Off for a year …..
David Besemer was a student at the Travel Channel Academy in Santa Barbara last year.
He produced one of the better videos, a profile of a small marina ferry and its captain.
I had no idea when he took the course that it was a dry run, so to speak, for an around the world cruise on his own boat with this wife and daughter.
They left last week.
They took rations, life jackets, epirb and a video camera and laptop.
It’s the digital age.
Now they are going to document their extraordinary trip with their own website. Complete with interactive maps and video updates. A true online at sea family adventure.
Nice.
I am a great sailor and I have sailed all my life.
The notion of yachting itself is a relatively recent phenomenon. Sailing across the oceans (or indeed across a bay for ‘fun’) was completely unknown until the very late 19th Century. Even in the early 20th Century, yachting was for the very very rich or the very very brave.
The first ‘yachtsman’ was Joshua Slocum, who started life as a sea captain and in 1895 set off on the world’s first circumnavigation by a yachtsman in his boat Spray.
This is little more than 100 years ago.
How times have changed. Slocum’s life was always in danger. It was hard, perilous work, with absolutely no certainty of success.

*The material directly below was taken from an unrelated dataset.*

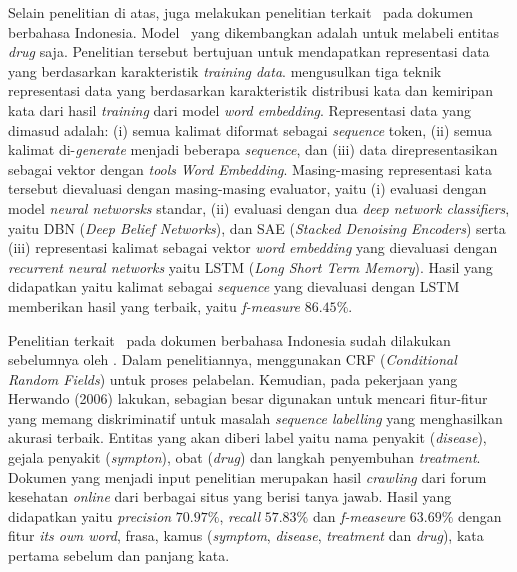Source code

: Selain penelitian di atas, \cite{mujiono2016new} juga melakukan penelitian terkait \mer~pada dokumen berbahasa Indonesia. Model \mer~yang dikembangkan adalah untuk melabeli entitas \textit{drug} saja. Penelitian tersebut bertujuan untuk mendapatkan representasi data yang berdasarkan karakteristik \textit{training data}. \cite{mujiono2016new} mengusulkan tiga teknik representasi data yang berdasarkan karakteristik distribusi kata dan kemiripan kata dari hasil \textit{training} dari model \textit{word embedding}. Representasi data yang dimasud adalah: (i) semua kalimat diformat sebagai \textit{sequence} token, (ii) semua kalimat di-\textit{generate} menjadi beberapa \textit{sequence}, dan (iii) data direpresentasikan sebagai vektor dengan \textit{tools} \textit{Word Embedding}. Masing-masing representasi kata tersebut dievaluasi dengan masing-masing evaluator, yaitu (i) evaluasi dengan model \textit{neural networsks} standar, (ii) evaluasi dengan dua \textit{deep network classifiers}, yaitu DBN (\textit{Deep Belief Networks}), dan SAE (\textit{Stacked Denoising Encoders}) serta (iii) representasi kalimat sebagai vektor \textit{word embedding} yang dievaluasi dengan \textit{recurrent neural networks} yaitu LSTM (\textit{Long Short Term Memory}). Hasil yang didapatkan yaitu kalimat sebagai \textit{sequence} yang dievaluasi dengan LSTM memberikan hasil yang terbaik, yaitu \textit{f-measure} $ 86.45\% $.

Penelitian terkait \mer~pada dokumen berbahasa Indonesia sudah dilakukan sebelumnya oleh \cite{skripsiKakRadit}. Dalam penelitiannya, \cite{skripsiKakRadit} menggunakan CRF (\textit{Conditional Random Fields}) untuk proses pelabelan. Kemudian, pada pekerjaan yang Herwando (2006) lakukan, sebagian besar digunakan untuk mencari fitur-fitur yang memang diskriminatif untuk masalah \textit{sequence labelling} yang menghasilkan akurasi terbaik. Entitas yang akan diberi label yaitu nama penyakit (\textit{disease}), gejala penyakit (\textit{sympton}), obat (\textit{drug}) dan langkah penyembuhan \textit{treatment}. Dokumen yang menjadi input penelitian merupakan hasil \textit{crawling} dari  forum kesehatan \textit{online} dari berbagai situs yang berisi tanya jawab. Hasil yang didapatkan yaitu \textit{precision} $ 70.97\% $, \textit{recall} $ 57.83\% $ dan \textit{f-measeure} $ 63.69\% $ dengan fitur \textit{its own word}, frasa, kamus (\textit{symptom}, \textit{disease}, \textit{treatment} dan \textit{drug}), kata pertama sebelum dan panjang kata.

Three years later, Slocum returned to Newport, Rhode Island and a year after that published his book Sailing Alone Around the World.
Slocum’s achievement was considered so extraordinary that in 1900 he was invited to the Pan-American exhibition to speak alongside Mark Twain. He became an American hero, along the lines of Charles Lindberg.
Today, technology has made circumnavigation as whole lot safer and more reliable. It can still be pretty scary to be 1,000 miles offshore in bad weather, but at least you will know where you are, and you can be in constant contact with the rest of the world.
But now, we don’t have to wait years for the book to be written and published. We can follow the adventure in real time. And in video.